Bill Cartwright has donated most of his ancestor's papers to the Honolulu Archives, but he does retain some portraits of Alexander, notably one showing him as he was when he left New York. But no one has the original Knickerbocker ball. "My father saw it once," Cartwright remembers, "but when Grandmother died the family lived in a hotel for a time, and the ball was definitely lost."
Young Alexander Joy Cartwright IV, although he likes to play baseball (he is a Giant fan, and Juan Marichal is his favorite player), has other interests, too. "I just thought I'd try butterfly collecting, and the first day I caught 14," he explains, his eyes lighting up as he begins a tour of a bedroom walled with mounted specimens. "This blue one is a Morpho polyphemus, and this is an Ornithoptera—that means birdwing, because it looks like that for protection. Did you know most butterflies have something in their bodies that tastes yickity, and birds know it by instinct? I'd like to be a lepidopterist when I grow up...."
When Alex's lecture tour was finished and it was time to leave, Bill remembered a couple more items of interest. "We have a nugget of gold Great-grandfather picked up in California," he said, displaying an astonishingly large lump of metal. "Right off the ground." The visitor exclaimed over the nugget and remarked what a fine thing it was to hand on to future generations. "Yes," Cartwright said. "I just hope Alex doesn't hock it to buy more butterflies."
"Oddly," he continued, "my grandfather never cared at all for baseball—only horses and women—and I've never played on a team myself. I was more a football player.
"The San Francisco Seals—Lefty O'Doul was their manager then—visited Hawaii in 1949, and when they heard about me they invited me to see them at the Maui Grand Hotel. 'Are you really the great-grandson of the man who laid out the diamond and all?' somebody asked. 'Yes,' I said. 'Have you ever played ball yourself?' somebody else asked. 'Yes,' I said. 'What position?' 'Oh, fullback and quarterback.' Lefty O'Doul just roared. 'Get him out of here!' he said." So all the San Francisco Seals threw Alexander Cartwright's great-grandson bodily out of the room.
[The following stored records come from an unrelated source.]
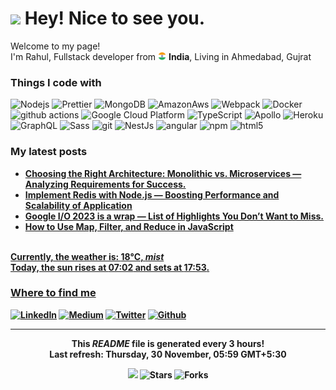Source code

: <h1><img src="https://emojis.slackmojis.com/emojis/images/1531849430/4246/blob-sunglasses.gif?1531849430" width="30"/> Hey! Nice to see you.</h1>


<p>Welcome to my page! </br> I'm Rahul, Fullstack developer from <img src="https://github.com/barotrahulh123/barotrahulh123/blob/master/assets/flag.png" width="13"/> <b>India</b>, Living in Ahmedabad, Gujrat </p>
<h3>Things I code with</h3>
<p>
  <img alt="Nodejs" src="https://img.shields.io/badge/-Nodejs-43853d?style=flat-square&logo=Node.js&logoColor=white" />
  <img alt="Prettier" src="https://img.shields.io/badge/-Prettier-F7B93E?style=flat-square&logo=prettier&logoColor=white" />
  <img alt="MongoDB" src="https://img.shields.io/badge/-MongoDB-13aa52?style=flat-square&logo=mongodb&logoColor=white" />
   <img alt="AmazonAws" src="https://img.shields.io/badge/Amazon_AWS-FF9900?style=for-the-badge&logo=amazonaws&logoColor=white"  width="11%"/>
  <img alt="Webpack" src="https://img.shields.io/badge/-Webpack-8DD6F9?style=flat-square&logo=webpack&logoColor=white" /> 
  <img alt="Docker" src="https://img.shields.io/badge/-Docker-46a2f1?style=flat-square&logo=docker&logoColor=white" />
  <img alt="github actions" src="https://img.shields.io/badge/-Github_Actions-2088FF?style=flat-square&logo=github-actions&logoColor=white" />
  <img alt="Google Cloud Platform" src="https://img.shields.io/badge/-Google_Cloud_Platform-1a73e8?style=flat-square&logo=google-cloud&logoColor=white" />
  <img alt="TypeScript" src="https://img.shields.io/badge/-TypeScript-007ACC?style=flat-square&logo=typescript&logoColor=white" />
  <img alt="Apollo" src="https://img.shields.io/badge/-Apollo%20GraphQL-311C87?style=flat-square&logo=apollo-graphql&logoColor=white" />
  <img alt="Heroku" src="https://img.shields.io/badge/-Heroku-430098?style=flat-square&logo=heroku&logoColor=white" />
  <img alt="GraphQL" src="https://img.shields.io/badge/-GraphQL-E10098?style=flat-square&logo=graphql&logoColor=white" />
  <img alt="Sass" src="https://img.shields.io/badge/-Sass-CC6699?style=flat-square&logo=sass&logoColor=white" />
  <img alt="git" src="https://img.shields.io/badge/-Git-F05032?style=flat-square&logo=git&logoColor=white" />
  <img alt="NestJs" src="https://img.shields.io/badge/-NestJs-ea2845?style=flat-square&logo=nestjs&logoColor=white" />
  <img alt="angular" src="https://img.shields.io/badge/-Angular-DD0031?style=flat-square&logo=angular&logoColor=white" />
  <img alt="npm" src="https://img.shields.io/badge/-NPM-CB3837?style=flat-square&logo=npm&logoColor=white" />
  <img alt="html5" src="https://img.shields.io/badge/-HTML5-E34F26?style=flat-square&logo=html5&logoColor=white" />
</p>
<!-- <h3>Open source projects</h3>
<table>
  <thead align="center">
    <tr border: none;>
      <td><b>🎁 Projects</b></td>
      <td><b>⭐ Stars</b></td>
      <td><b>📚 Forks</b></td>
      <td><b>🛎 Issues</b></td>
      <td><b>📬 Pull requests</b></td>
    </tr>
  </thead>
  <tbody>
    <tr>
      <td><a href="https://github.com/thmsgbrt/react-simple-pull-to-refresh"><b>React PullToRefresh component</b></a></td>
    </tr>
  </tbody>
</table> -->
<h3>My latest posts</h3>
<ul>
  <li><a href="https://medium.com/@rahulh123/choosing-the-right-architecture-monolithic-vs-microservices-analyzing-requirements-for-success-70d681f6a1d0" target="_blank"><b> Choosing the Right Architecture: Monolithic vs. Microservices — Analyzing Requirements for Success.</i></li>
  <li><a href="https://rahulh123.medium.com/implement-redis-with-node-js-boosting-performance-and-scalability-of-application-8b0206579727" target="_blank"> Implement Redis with Node.js — Boosting Performance and Scalability of Application</i></li>
    <li><a href="https://rahulh123.medium.com/google-i-o-2023-is-a-wrap-heres-a-list-you-would-like-to-know-9cf5bb2943e8" target="_blank"> Google I/O 2023 is a wrap — List of Highlights You Don’t Want to Miss.</i></li>
  <li><a href="https://medium.com/@rahulh123/how-to-use-map-filter-and-reduce-in-javascript-7cae3117c1f0" target="_blank"><b>How to Use Map, Filter, and Reduce in JavaScript</b></li>
</ul>

<br/>Currently, the weather is: <b> 18°C, <i>mist</i></b></br>Today, the sun rises at <b>07:02</b> and sets at <b>17:53</b>.</p>

<h3>Where to find me</h3>
<p><a href="https://www.linkedin.com/in/rb786" target="_blank"><img alt="LinkedIn" src="https://img.shields.io/badge/linkedin-%230077B5.svg?&style=for-the-badge&logo=linkedin&logoColor=white" /></a> <a href="https://medium.com/@rahulh123" target="_blank"><img alt="Medium" src="https://img.shields.io/badge/medium-%2312100E.svg?&style=for-the-badge&logo=medium&logoColor=white" /></a> <a href="https://twitter.com/rahulatindia" target="_blank"><img alt="Twitter" src="https://img.shields.io/badge/twitter-%231DA1F2.svg?&style=for-the-badge&logo=twitter&logoColor=white" /></a> <a href="https://github.com/barotrahulh123" target="_blank"><img alt="Github" src="https://img.shields.io/badge/GitHub-%2312100E.svg?&style=for-the-badge&logo=Github&logoColor=white" /></a> 
</p>

------------
<p align="center">This <i>README</i> file is generated <b>every 3 hours</b>!</br>Last refresh: Thursday, 30 November, 05:59 GMT+5:30<br />

<p align="center"><img src="https://github.com/barotrahulh123/barotrahulh123/workflows/README%20build/badge.svg" /> 
<img alt="Stars" src="https://img.shields.io/github/stars/barotrahulh123/barotrahulh123?style=flat-square&labelColor=343b41"/> <img alt="Forks" src="https://img.shields.io/github/forks/barotrahulh123/barotrahulh123?style=flat-square&labelColor=343b41"/></p>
With Bill Cartwright's help, the visitor found the only other surviving descendant of Alexander Cartwright Jr., granddaughter Mary Check. A sweet and pungent lady in her 70s living in San Francisco south of Golden Gate Park, Mrs. Check suggests that this scarcity of kin may be another reason Cartwright's contribution was so long unknown: "Two daughters died, one of scarlet fever, and one son was poisoned."